In a significant development for Pakistan’s troubled economy, the International Monetary Fund (IMF) has transferred $1.2 billion to the State Bank of Pakistan (SBP) as part of a $3 billion loan agreement. Finance Minister Ishaq Dar confirmed the news in an address to media.
Under the terms of the agreement, the IMF’s Executive Board approved a standby agreement with Pakistan for a nine-month program.
Minister Dar stated that the upfront payment of $1.2 billion has been transferred to the SBP’s account.
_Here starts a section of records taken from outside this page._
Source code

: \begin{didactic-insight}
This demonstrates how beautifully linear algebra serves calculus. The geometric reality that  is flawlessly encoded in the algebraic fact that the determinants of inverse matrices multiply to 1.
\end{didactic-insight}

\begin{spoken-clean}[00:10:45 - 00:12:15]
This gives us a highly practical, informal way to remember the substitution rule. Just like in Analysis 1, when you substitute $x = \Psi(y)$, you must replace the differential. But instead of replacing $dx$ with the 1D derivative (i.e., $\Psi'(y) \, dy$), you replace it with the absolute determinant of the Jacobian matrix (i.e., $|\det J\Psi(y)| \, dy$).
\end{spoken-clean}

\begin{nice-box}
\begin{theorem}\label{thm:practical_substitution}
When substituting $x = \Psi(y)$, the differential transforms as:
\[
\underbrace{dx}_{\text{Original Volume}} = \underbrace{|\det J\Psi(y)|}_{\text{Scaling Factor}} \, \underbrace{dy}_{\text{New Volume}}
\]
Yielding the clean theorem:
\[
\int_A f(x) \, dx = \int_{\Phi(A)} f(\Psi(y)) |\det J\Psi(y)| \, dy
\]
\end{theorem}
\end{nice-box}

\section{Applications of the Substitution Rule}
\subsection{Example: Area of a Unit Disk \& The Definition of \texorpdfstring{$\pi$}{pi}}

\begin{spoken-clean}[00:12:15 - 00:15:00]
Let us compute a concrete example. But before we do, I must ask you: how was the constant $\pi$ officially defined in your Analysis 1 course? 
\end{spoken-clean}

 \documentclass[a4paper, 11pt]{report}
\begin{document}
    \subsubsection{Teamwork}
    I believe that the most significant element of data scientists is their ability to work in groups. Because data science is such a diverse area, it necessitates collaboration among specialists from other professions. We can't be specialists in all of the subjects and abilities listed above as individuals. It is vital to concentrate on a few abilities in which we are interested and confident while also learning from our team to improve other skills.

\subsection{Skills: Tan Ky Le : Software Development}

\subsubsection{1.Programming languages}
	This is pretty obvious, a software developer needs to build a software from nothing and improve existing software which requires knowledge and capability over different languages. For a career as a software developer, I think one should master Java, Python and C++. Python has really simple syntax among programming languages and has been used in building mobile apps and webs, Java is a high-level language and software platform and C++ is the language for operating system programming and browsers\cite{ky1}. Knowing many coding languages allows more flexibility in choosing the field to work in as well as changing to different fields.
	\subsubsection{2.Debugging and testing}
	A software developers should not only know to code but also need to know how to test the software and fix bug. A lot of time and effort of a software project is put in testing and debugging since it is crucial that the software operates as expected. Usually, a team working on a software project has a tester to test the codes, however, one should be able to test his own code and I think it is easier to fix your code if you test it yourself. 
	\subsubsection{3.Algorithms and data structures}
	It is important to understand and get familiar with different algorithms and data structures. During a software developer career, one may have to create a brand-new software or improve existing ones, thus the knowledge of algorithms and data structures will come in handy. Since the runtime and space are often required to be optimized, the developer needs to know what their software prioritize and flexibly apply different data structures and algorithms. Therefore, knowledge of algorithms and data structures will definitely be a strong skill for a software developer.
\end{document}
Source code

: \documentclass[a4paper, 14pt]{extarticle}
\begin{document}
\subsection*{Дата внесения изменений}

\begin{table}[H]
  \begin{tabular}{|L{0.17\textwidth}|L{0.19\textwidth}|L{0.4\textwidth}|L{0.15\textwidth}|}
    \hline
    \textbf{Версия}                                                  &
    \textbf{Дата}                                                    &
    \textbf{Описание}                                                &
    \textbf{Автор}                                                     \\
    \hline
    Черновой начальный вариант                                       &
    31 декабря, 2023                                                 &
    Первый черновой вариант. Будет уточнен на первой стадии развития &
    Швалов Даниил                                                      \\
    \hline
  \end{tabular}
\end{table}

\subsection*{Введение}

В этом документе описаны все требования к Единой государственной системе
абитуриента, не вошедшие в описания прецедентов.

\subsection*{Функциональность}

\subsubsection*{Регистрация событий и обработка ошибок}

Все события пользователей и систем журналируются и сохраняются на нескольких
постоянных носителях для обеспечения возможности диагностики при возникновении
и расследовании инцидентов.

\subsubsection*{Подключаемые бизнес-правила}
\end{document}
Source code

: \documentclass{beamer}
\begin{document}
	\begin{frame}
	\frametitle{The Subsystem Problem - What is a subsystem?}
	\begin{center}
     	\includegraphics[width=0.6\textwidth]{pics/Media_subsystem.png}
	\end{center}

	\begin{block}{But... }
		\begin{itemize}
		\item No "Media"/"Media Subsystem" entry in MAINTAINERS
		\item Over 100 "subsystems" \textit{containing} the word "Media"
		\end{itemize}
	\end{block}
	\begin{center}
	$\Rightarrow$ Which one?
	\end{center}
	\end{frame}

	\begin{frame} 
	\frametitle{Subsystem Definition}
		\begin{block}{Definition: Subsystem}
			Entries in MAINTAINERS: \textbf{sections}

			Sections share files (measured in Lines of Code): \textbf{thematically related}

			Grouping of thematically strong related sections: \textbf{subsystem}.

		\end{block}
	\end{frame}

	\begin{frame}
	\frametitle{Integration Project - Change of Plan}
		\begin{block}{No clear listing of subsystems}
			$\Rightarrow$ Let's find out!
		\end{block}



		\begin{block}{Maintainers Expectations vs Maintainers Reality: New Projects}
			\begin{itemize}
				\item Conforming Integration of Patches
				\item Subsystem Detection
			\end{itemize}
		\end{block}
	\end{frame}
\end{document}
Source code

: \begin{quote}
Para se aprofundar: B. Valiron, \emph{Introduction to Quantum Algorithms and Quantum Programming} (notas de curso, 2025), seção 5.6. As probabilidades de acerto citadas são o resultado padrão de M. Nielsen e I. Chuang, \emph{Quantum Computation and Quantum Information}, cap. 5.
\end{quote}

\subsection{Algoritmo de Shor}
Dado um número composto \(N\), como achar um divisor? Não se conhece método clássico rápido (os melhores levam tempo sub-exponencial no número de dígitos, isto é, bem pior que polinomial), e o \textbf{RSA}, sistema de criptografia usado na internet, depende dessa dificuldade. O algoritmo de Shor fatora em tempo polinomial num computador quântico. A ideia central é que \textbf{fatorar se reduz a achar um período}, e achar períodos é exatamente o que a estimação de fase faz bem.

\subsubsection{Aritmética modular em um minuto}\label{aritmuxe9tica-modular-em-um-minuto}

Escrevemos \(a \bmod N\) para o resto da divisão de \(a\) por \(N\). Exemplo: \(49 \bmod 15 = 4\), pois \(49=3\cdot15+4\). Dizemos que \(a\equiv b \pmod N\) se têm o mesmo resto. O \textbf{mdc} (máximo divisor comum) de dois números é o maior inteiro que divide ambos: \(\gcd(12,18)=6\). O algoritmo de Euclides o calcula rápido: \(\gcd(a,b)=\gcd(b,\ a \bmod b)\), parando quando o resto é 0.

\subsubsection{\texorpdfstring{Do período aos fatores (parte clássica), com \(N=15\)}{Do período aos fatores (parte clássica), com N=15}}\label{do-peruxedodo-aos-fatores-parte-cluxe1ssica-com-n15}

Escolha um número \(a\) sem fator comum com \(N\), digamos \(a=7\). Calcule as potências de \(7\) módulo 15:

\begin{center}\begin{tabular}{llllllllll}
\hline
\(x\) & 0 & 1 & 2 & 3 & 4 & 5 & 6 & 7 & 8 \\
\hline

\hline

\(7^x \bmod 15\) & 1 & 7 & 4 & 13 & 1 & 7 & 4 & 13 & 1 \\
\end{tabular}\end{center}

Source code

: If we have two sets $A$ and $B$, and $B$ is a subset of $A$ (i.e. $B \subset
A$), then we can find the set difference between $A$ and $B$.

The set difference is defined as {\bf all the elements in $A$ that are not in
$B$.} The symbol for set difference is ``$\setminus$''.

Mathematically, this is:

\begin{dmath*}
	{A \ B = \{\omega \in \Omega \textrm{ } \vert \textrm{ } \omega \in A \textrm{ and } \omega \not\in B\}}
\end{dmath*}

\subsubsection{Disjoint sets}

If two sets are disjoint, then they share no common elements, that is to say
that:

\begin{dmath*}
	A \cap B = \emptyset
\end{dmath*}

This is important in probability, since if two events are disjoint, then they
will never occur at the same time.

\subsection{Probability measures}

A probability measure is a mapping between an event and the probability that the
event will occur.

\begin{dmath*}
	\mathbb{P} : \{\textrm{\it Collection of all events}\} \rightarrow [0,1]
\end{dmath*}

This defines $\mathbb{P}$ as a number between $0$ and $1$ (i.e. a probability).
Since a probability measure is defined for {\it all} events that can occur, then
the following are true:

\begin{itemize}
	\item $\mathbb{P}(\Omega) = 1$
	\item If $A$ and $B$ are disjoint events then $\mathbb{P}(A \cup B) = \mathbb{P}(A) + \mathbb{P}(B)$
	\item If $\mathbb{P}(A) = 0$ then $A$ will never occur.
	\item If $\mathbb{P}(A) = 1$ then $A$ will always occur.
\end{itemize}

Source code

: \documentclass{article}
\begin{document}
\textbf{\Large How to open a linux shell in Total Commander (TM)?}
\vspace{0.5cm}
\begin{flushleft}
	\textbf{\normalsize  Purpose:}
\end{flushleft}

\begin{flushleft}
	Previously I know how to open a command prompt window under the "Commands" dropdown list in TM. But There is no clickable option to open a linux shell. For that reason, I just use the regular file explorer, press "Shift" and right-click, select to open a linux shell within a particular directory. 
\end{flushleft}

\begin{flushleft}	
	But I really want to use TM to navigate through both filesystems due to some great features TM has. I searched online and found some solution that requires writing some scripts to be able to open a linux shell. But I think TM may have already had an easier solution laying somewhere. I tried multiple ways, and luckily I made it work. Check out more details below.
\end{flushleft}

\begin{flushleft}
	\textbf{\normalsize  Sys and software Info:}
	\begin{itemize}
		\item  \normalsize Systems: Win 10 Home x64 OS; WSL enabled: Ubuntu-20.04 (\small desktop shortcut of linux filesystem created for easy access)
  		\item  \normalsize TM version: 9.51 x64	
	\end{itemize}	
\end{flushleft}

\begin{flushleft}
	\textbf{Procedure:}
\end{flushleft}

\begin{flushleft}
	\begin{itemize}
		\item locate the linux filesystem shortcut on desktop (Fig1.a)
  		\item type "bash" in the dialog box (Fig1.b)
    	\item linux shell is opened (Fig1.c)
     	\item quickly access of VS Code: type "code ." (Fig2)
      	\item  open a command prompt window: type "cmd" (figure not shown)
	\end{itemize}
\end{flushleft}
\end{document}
He emphasized that this payment, combined with the $1 billion previously transferred by the United Arab Emirates, would bolster Pakistan’s foreign exchange reserves.
Minister Dar also expressed optimism that Pakistan’s forex reserves would reach $13-14 billion by the following day, with the State Bank of Pakistan providing the exact figures.
The SBP later confirmed that Pakistan’s foreign exchange reserves increased by $61 million to $4,524 million in the week ending July 7, compared to $4,462.7m in the previous week.
Furthermore, the central bank disclosed that inflows of $2 billion from the Kingdom of Saudi Arabia, $1 billion from the United Arab Emirates, and approximately $1.2 billion from the IMF would be reflected in its forex reserves for the week ending July 14, 2023.
Minister Dar expressed his gratitude to Prime Minister Shehbaz Sharif and highlighted that the shorter nine-month program was chosen to allow the incoming government, following the elections, to make its own decisions.
He noted that negotiations with the IMF had been ongoing for the past eight months, culminating in this significant loan agreement.
This financial support from the IMF, combined with contributions from the United Arab Emirates and Saudi Arabia, is expected to provide much-needed stability and liquidity to Pakistan’s struggling economy.